## Assigned task
Repeat every line of the listing below exactly, minus the pictures.

Material supplied: Begin

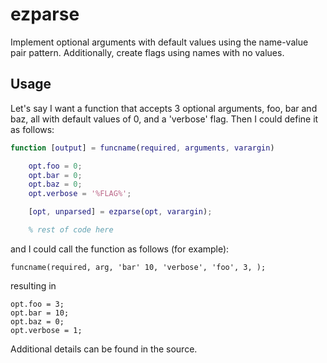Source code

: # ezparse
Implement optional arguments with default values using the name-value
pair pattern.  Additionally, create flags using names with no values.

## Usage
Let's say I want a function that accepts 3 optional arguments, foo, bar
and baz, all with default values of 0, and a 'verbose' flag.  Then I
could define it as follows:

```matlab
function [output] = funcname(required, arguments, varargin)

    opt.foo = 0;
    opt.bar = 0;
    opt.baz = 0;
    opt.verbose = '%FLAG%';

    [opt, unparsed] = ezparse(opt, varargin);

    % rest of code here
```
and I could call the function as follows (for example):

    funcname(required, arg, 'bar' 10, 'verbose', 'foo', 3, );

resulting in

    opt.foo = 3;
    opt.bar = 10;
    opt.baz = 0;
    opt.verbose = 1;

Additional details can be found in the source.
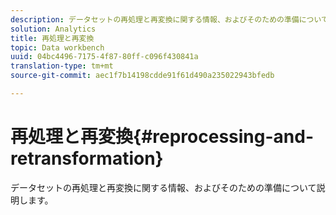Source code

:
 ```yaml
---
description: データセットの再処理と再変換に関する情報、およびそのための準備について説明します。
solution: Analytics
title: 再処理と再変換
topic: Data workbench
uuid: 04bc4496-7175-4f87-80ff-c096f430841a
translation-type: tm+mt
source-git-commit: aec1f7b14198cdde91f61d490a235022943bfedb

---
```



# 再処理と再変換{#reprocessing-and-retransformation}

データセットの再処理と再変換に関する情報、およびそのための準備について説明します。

Material supplied: End

## Written answer
Source code

: # ezparse
Implement optional arguments with default values using the name-value
pair pattern.  Additionally, create flags using names with no values.

## Usage
Let's say I want a function that accepts 3 optional arguments, foo, bar
and baz, all with default values of 0, and a 'verbose' flag.  Then I
could define it as follows:

```matlab
function [output] = funcname(required, arguments, varargin)

    opt.foo = 0;
    opt.bar = 0;
    opt.baz = 0;
    opt.verbose = '%FLAG%';

    [opt, unparsed] = ezparse(opt, varargin);

    % rest of code here
```
and I could call the function as follows (for example):

    funcname(required, arg, 'bar' 10, 'verbose', 'foo', 3, );

resulting in

    opt.foo = 3;
    opt.bar = 10;
    opt.baz = 0;
    opt.verbose = 1;

Additional details can be found in the source.
Source code

:
 ```yaml
---
description: データセットの再処理と再変換に関する情報、およびそのための準備について説明します。
solution: Analytics
title: 再処理と再変換
topic: Data workbench
uuid: 04bc4496-7175-4f87-80ff-c096f430841a
translation-type: tm+mt
source-git-commit: aec1f7b14198cdde91f61d490a235022943bfedb

---
```



# 再処理と再変換{#reprocessing-and-retransformation}

データセットの再処理と再変換に関する情報、およびそのための準備について説明します。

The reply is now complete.